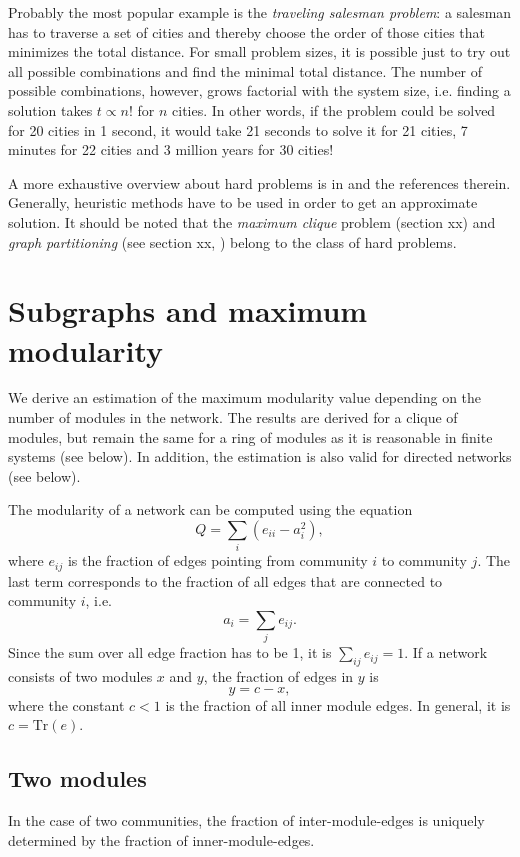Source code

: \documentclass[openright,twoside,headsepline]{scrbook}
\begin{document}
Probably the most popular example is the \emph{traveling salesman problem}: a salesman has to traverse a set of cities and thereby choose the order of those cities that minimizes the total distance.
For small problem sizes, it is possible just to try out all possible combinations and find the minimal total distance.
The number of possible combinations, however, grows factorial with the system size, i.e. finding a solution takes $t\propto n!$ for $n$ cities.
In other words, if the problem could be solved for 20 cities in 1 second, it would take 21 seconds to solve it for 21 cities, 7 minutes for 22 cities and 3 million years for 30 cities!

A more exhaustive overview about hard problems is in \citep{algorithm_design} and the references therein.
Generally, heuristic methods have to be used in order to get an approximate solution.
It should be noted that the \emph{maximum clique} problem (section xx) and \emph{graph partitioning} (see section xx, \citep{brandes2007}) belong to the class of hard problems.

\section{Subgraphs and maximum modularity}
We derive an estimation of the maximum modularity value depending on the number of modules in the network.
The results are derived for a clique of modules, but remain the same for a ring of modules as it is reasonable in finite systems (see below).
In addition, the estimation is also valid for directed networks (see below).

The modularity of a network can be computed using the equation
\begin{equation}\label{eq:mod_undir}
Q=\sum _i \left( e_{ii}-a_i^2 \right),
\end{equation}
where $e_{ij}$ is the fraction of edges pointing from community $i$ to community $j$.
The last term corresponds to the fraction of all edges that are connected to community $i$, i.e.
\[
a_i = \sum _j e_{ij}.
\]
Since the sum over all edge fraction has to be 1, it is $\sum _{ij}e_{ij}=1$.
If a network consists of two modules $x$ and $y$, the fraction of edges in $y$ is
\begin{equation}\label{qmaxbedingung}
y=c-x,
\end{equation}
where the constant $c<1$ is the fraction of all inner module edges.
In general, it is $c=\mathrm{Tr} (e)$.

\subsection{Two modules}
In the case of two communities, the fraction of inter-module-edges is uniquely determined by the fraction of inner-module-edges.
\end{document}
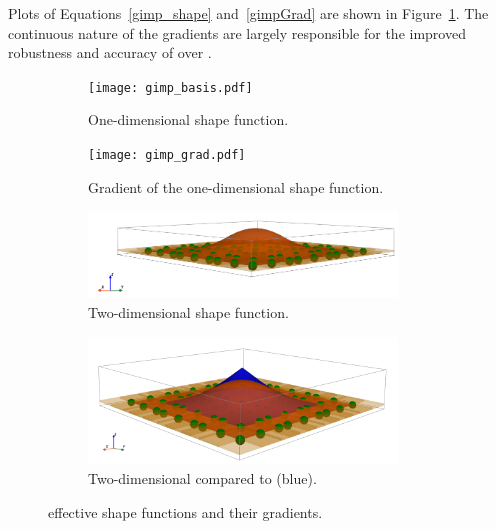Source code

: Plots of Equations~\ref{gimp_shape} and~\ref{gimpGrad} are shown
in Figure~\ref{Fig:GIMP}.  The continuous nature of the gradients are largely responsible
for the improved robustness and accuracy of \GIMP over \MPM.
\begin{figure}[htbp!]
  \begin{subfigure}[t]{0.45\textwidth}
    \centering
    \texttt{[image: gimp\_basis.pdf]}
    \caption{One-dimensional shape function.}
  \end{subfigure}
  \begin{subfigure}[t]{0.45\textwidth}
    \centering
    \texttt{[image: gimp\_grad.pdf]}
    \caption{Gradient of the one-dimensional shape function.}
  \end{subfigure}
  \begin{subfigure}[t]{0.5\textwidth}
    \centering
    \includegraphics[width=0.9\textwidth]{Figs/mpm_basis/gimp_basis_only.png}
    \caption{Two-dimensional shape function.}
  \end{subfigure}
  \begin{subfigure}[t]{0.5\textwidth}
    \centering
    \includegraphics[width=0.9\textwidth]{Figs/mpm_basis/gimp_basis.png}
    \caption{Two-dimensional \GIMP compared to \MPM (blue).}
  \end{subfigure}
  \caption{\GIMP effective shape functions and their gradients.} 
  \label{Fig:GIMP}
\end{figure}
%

▬▬▬

# TASK PROMPT:
Filter this listing and copy only the lines holding the word "maximum".

# SOLUTION TO THE PROBLEM:
It should be noted that the \emph{maximum clique} problem (section xx) and \emph{graph partitioning} (see section xx, \citep{brandes2007}) belong to the class of hard problems.
\section{Subgraphs and maximum modularity}
We derive an estimation of the maximum modularity value depending on the number of modules in the network.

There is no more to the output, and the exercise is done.